Les triples saltos qu'exécutent leurs cousins dans les delphinariums de Miami ne sont ici qu'une vue d'esprit. Clic ! Extraordinaire photo d'un remous ocre et vert. Clic ! Clic ! Contre-jour admirable. Clic ! Clic ! Clic ! Un remous, une épine dorsale, un remous.

Malins comme des bossus ces dauphins. Insaisissables. Pas une seule photo me semble réussie. Croyez-vous qu'ils compatissent ? Pffff, ils s'en moquent du tiers comme du quart. Et bien, soit ! Amis dauphins, me voici, et en slip ! L'eau est à bonne température. Je saute de la pirogue, et avec ma nage de chien plombé, cherche une place dans ces eaux troubles, au milieu de cinq à six cétacés qui remuent davantage qu'une portée de souris.

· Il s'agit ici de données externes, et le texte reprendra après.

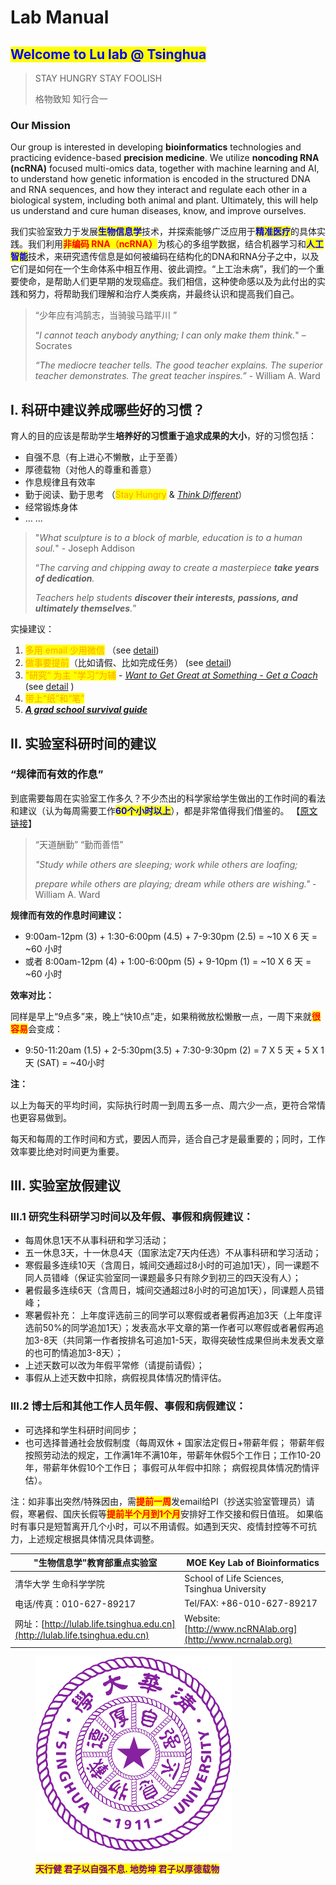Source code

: # Lab Manual

## <mark style="color:blue;">**Welcome to Lu lab @ Tsinghua**</mark>

> STAY HUNGRY  STAY FOOLISH
>
> 格物致知  知行合一

### Our Mission

Our group is interested in developing **bioinformatics** technologies and practicing evidence-based **precision medicine**. We utilize **noncoding RNA (ncRNA)** focused multi-omics data, together with machine learning and AI, to understand how genetic information is encoded in the structured DNA and RNA sequences, and how they interact and regulate each other in a biological system, including both animal and plant. Ultimately, this will help us understand and cure human diseases, know, and improve ourselves.

我们实验室致力于发展<mark style="color:blue;">**生物信息学**</mark>技术，并探索能够广泛应用于<mark style="color:blue;">**精准医疗**</mark>的具体实践。我们利用<mark style="color:red;">**非编码 RNA**</mark><mark style="color:red;">（</mark><mark style="color:red;">**ncRNA）**</mark>为核心的多组学数据，结合机器学习和<mark style="color:blue;">**人工智能**</mark>技术，来研究遗传信息是如何被编码在结构化的DNA和RNA分子之中，以及它们是如何在一个生命体系中相互作用、彼此调控。“上工治未病”，我们的一个重要使命，是帮助人们更早期的发现癌症。我们相信，这种使命感以及为此付出的实践和努力，将帮助我们理解和治疗人类疾病，并最终认识和提高我们自己。

> “少年应有鸿鹄志，当骑骏马踏平川 ” &#x20;
>
> “_I cannot teach anybody anything; I can only make them think._" – Socrates
>
> _“The mediocre teacher tells. The good teacher explains. The superior teacher demonstrates. The great teacher inspires.”_   - William A. Ward



## I. 科研中建议养成哪些好的习惯？

育人的目的应该是帮助学生**培养好的习惯重于追求成果的大小**，好的习惯包括：&#x20;

* 自强不息（有上进心不懒散，止于至善）
* 厚德载物（对他人的尊重和善意）
* 作息规律且有效率
* 勤于阅读、勤于思考 （<mark style="color:orange;">Stay Hungry</mark> & [_Think Different_](https://www.bilibili.com/video/BV1oW4y1i7qf/)）
* 经常锻炼身体&#x20;
* … …&#x20;

> "_What sculpture is to a block of marble, education is to a human soul._"  - Joseph Addison
>
> “_The carving and chipping away to create a masterpiece **take years of dedication**._&#x20;
>
> _Teachers help students **discover their interests, passions, and ultimately themselves**._”

实操建议：

1. <mark style="color:orange;">多用 email 少用微信</mark>   （see [detail](lab-manual.md#email))
2. <mark style="color:orange;">做事要提前</mark>（比如请假、比如完成任务）   (see [detail](lab-manual.md#vacation))
3. <mark style="color:orange;">"研究“ 为主  "学习“为辅</mark> -  [_Want to Get Great at Something - Get a Coach_](lab-manual.md#coach)     (see [detail](lab-manual.md#sci) )
4. <mark style="color:orange;">带上“纸”和“笔”</mark>
5. [_**A grad school survival guide**_](https://cloud.tsinghua.edu.cn/f/0a0ece00e9df4ecc8c16/)

## II. 实验室科研时间的建议

### “规律而有效的作息”

到底需要每周在实验室工作多久？不少杰出的科学家给学生做出的工作时间的看法和建议（认为每周需要工作<mark style="color:blue;">**60个小时以上**</mark>），都是非常值得我们借鉴的。 【[原文链接](https://app.yinxiang.com/fx/c0d05045-6620-4fbc-8ce6-06c5b799fc98)】

> “天道酬勤”  “勤而善悟”  &#x20;
>
> _"Study while others are sleeping;  work while others are loafing;_
>
> _prepare while others are playing; dream while others are wishing."_    - William A. Ward

&#x20;

**规律而有效的作息时间建议：**

* 9:00am-12pm (3) + 1:30-6:00pm (4.5) + 7-9:30pm (2.5) = \~10  X 6 天 = \~60 小时
* 或者 8:00am-12pm (4) + 1:00-6:00pm (5) + 9-10pm (1) = \~10  X 6 天 = \~60 小时

**效率对比：**

同样是早上“9点多”来，晚上“快10点”走，如果稍微放松懒散一点，一周下来就<mark style="color:red;">**很容易**</mark>会变成：

* 9:50-11:20am (1.5) + 2-5:30pm(3.5) + 7:30-9:30pm (2) = 7  X 5 天 +  5  X  1 天 (SAT) = \~40小时

**注：**

以上为每天的平均时间，实际执行时周一到周五多一点、周六少一点，更符合常情也更容易做到。

每天和每周的工作时间和方式，要因人而异，适合自己才是最重要的；同时，工作效率要比绝对时间更为重要。



## III. 实验室放假建议

### III.1 研究生科研学习时间以及年假、事假和病假建议：

* 每周休息1天不从事科研和学习活动；
* 五一休息3天，十一休息4天（国家法定7天内任选）不从事科研和学习活动；
* 寒假最多连续10天（含周日，城间交通超过8小时的可追加1天），同一课题不同人员错峰（保证实验室同一课题最多只有除夕到初三的四天没有人）；
* 暑假最多连续6天（含周日，城间交通超过8小时的可追加1天），同课题人员错峰；
* 寒暑假补充： 上年度评选前三的同学可以寒假或者暑假再追加3天（上年度评选前50%的同学追加1天）；发表高水平文章的第一作者可以寒假或者暑假再追加3-8天（共同第一作者按排名可追加1-5天，取得突破性成果但尚未发表文章的也可酌情追加3-8天）；
* 上述天数可以改为年假平常修（请提前请假）；
* 事假从上述天数中扣除，病假视具体情况酌情评估。

### III.2 博士后和其他工作人员年假、事假和病假建议：

* 可选择和学生科研时间同步；
* 也可选择普通社会放假制度（每周双休 + 国家法定假日+带薪年假； 带薪年假按照劳动法的规定，工作满1年不满10年，带薪年休假5个工作日；工作10-20年，带薪年休假10个工作日； 事假可从年假中扣除； 病假视具体情况酌情评估）。

注：如非事出突然/特殊因由，需<mark style="color:red;">**提前一周**</mark>发email给PI（抄送实验室管理员）请假，寒暑假、国庆长假等<mark style="color:red;">**提前半个月到1个月**</mark>安排好工作交接和假日值班。 如果临时有事只是短暂离开几个小时，可以不用请假。如遇到天灾、疫情封控等不可抗力，上述规定根据具体情况具体调整。 &#x20;





| "生物信息学"教育部重点实验室                                                           | MOE Key Lab of Bioinformatics                               |
| ------------------------------------------------------------------------- | ----------------------------------------------------------- |
| 清华大学 生命科学学院                                                               | School of Life Sciences, Tsinghua University                |
| 电话/传真：010-627-89217                                                       | Tel/FAX: +86-010-627-89217                                  |
| 网址：[http://lulab.life.tsinghua.edu.cn](http://lulab.life.tsinghua.edu.cn) | Website: [http://www.ncRNAlab.org](http://www.ncrnalab.org) |





<figure><img src=".gitbook/assets/image (2).png" alt=""><figcaption><p><mark style="color:purple;"><strong>天行健  君子以自强不息.   地势坤 君子以厚德载物</strong></mark></p></figcaption></figure>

Ils s'approchent, me frôlent par derrière, surgissent sur ma gauche, me narguent à droite, mais ne se laissent pas toucher. Dommage, mais cela reste une incroyable expérience. J'en prends conscience, même si je me trouve un peu con, lourd et gauche, parachuté en slip à papa au beau milieu de leur mare. Je perçois leur souffle impressionnant. Les pinks-dolphins sont heureux, je le sens. Ils poursuivent leur ronde curieuse autour de ce pink-swimmer qui les distrait quelque peu. Nous évoluons deux bonnes heures dans ce décor magique, cherchant à immortaliser ce souvenir sur nos pellicules, à fixer leur joli minois sur trois couches RVB, R pour le rose de leur joues, V pour le vert de rivière, B pour le bleu de leurs yeux. Et peu me chaut que leur iris soit autrement teintée. Quand nous quittons ces garnements indomptables, il nous semble entendre, rapporté par les denses parois végétales qui nous entourent, l'écho de leurs petits rires sardoniques. Retour à l'estancia. Mais la journée n'a pas encore rendu l'âme. A la nuit, mais avant 21h30 (l'heure du lever pour l'astre lunaire) nous partons, en pirogue toujours, armés d'une batterie, d'un fort projecteur et de nos lampes torches, observer les crocos.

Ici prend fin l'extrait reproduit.